Its not that I'm interested in an entire set per-say but if I get used to one steel for a general purpose knife that I like, I would want a similar feel and quality in a Gyuto and Petty.  I'm definitely fine with other blades in my collection, especially for the more purpose driven knives.

Maybe my expectations were a little high coming into this, though I though they were modest to start.  Maybe a point that was missed was that I'm looking for is plain, though the JCK Aogami Super is almost bearable they are sold out (this may end up being my pick if jck gets them back in stock or something similar, as long as the damascus patterning doesn't get any more detailed), the Ryusen on the other hand...  the hammered tsuchime finish is too much.

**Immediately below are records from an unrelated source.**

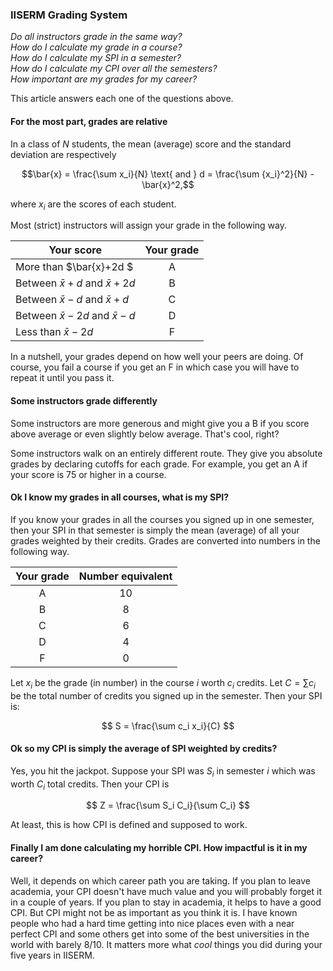 ### IISERM Grading System

*Do all instructors grade in the same way?* <br>
*How do I calculate my grade in a course?* <br>
*How do I calculate my SPI in a semester?* <br>
*How do I calculate my CPI over all the semesters?* <br>
*How important are my grades for my career?*

This article answers each one of the questions above.

#### For the most part, grades are relative

In a class of $N$ students, the mean (average) score and the standard deviation are respectively 

$$\bar{x} = \frac{\sum x_i}{N} \text{ and } d = \frac{\sum {x_i}^2}{N} - \bar{x}^2,$$

where $x_i$ are the scores of each student.

Most (strict) instructors will assign your grade in the following way.

| Your score    | Your grade |
|-------        |:---:       |
| More than $\bar{x}+2d $ | A|
| Between $\bar{x}+d$ and $\bar{x}+2d$ | B |
| Between $\bar{x}-d$ and $\bar{x}+d$ | C |
| Between $\bar{x}-2d$ and $\bar{x}-d$ | D |
| Less than $\bar{x}-2d$ | F |

In a nutshell, your grades depend on how well your peers are doing. Of course, you fail a course if you get an F in which case you will have to repeat it until you pass it.

#### Some instructors grade differently

Some instructors are more generous and might give you a B if you score above average or even slightly below average. That's cool, right? 

Some instructors walk on an entirely different route. They give you absolute grades by declaring cutoffs for each grade. For example, you get an A if your score is 75 or higher in a course.

#### Ok I know my grades in all courses, what is my SPI?

If you know your grades in all the courses you signed up in one semester, then your SPI in that semester is simply the mean (average) of all your grades weighted by their credits. Grades are converted into numbers in the following way.

| Your grade | Number equivalent |
|:---:       | :---:             |
| A          | 10                |
| B | 8 |
| C | 6 |
| D | 4 |
| F | 0 |

Let $x_i$ be the grade (in number) in the course $i$ worth $c_i$ credits. Let $C = \sum c_i$ be the total number of credits you signed up in the semester. Then your SPI is:

$$ S = \frac{\sum c_i x_i}{C} $$

#### Ok so my CPI is simply the average of SPI weighted by credits?

Yes, you hit the jackpot. Suppose your SPI was $S_i$ in semester $i$ which was worth $C_i$ total credits. Then your CPI is

$$ Z = \frac{\sum S_i C_i}{\sum C_i} $$

At least, this is how CPI is defined and supposed to work.

#### Finally I am done calculating my horrible CPI. How impactful is it in my career?

Well, it depends on which career path you are taking. If you plan to leave academia, your CPI doesn't have much value and you will probably forget it in a couple of years. If you plan to stay in academia, it helps to have a good CPI. But CPI might not be as important as you think it is. I have known people who had a hard time getting into nice places even with a near perfect CPI and some others get into some of the best universities in the world with barely 8/10. It matters more what *cool* things you did during your five years in IISERM.

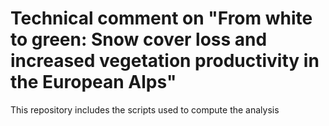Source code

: # Technical comment on "From white to green: Snow cover loss and increased vegetation productivity in the European Alps"

This repository includes the scripts used to compute the analysis 
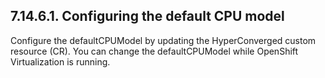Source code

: ## 7.14.6.1. Configuring the default CPU model

Configure the defaultCPUModel by updating the HyperConverged custom resource (CR). You can change the defaultCPUModel while OpenShift Virtualization is running.

<!-- image -->

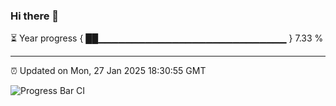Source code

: ### Hi there 👋

⏳ Year progress { ██▁▁▁▁▁▁▁▁▁▁▁▁▁▁▁▁▁▁▁▁▁▁▁▁▁▁▁▁ } 7.33 %

---

⏰ Updated on Mon, 27 Jan 2025 18:30:55 GMT

![Progress Bar CI](https://github.com/DhruviPatel157/GitHub-Actions-Demo/workflows/Progress%20Bar%20CI/badge.svg)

Maybe its taking a step in the wrong direction but if I'm making allowances in the finish as far as damascus patterning and looking at the JCK Aogami Super, what are peoples opinions on the Shun classic and Sointu Kasumi knives?

Thanks so much for the input!

-E


----------



## boar_d_laze (Feb 13, 2008)

Let's start with this:  You're completely wrong about the "benefits" of san mai. 

Almost all of the advantages accrue to the manufacturer in terms of lower failure rate and lower manufacturing cost.  He is then able to pass the savings along to you if he so desires.  We can delve deeper if you like, but I'm afraid you've either been reading advertising copy or lurking in forums where the hype is repeated.  So called "mono-steel" performs as well as san-mai. 

My own experience, which includes working with others and a lot of feedback, is that the better your own grip the more tolerant you are to various handle shapes and sizes.  That is "within limits" of course.  But really, handles are a matter of taste; and if you want to play with wa-handles there's no reason you shouldn't.  Or if there is someone should tell me because I'm doing it too.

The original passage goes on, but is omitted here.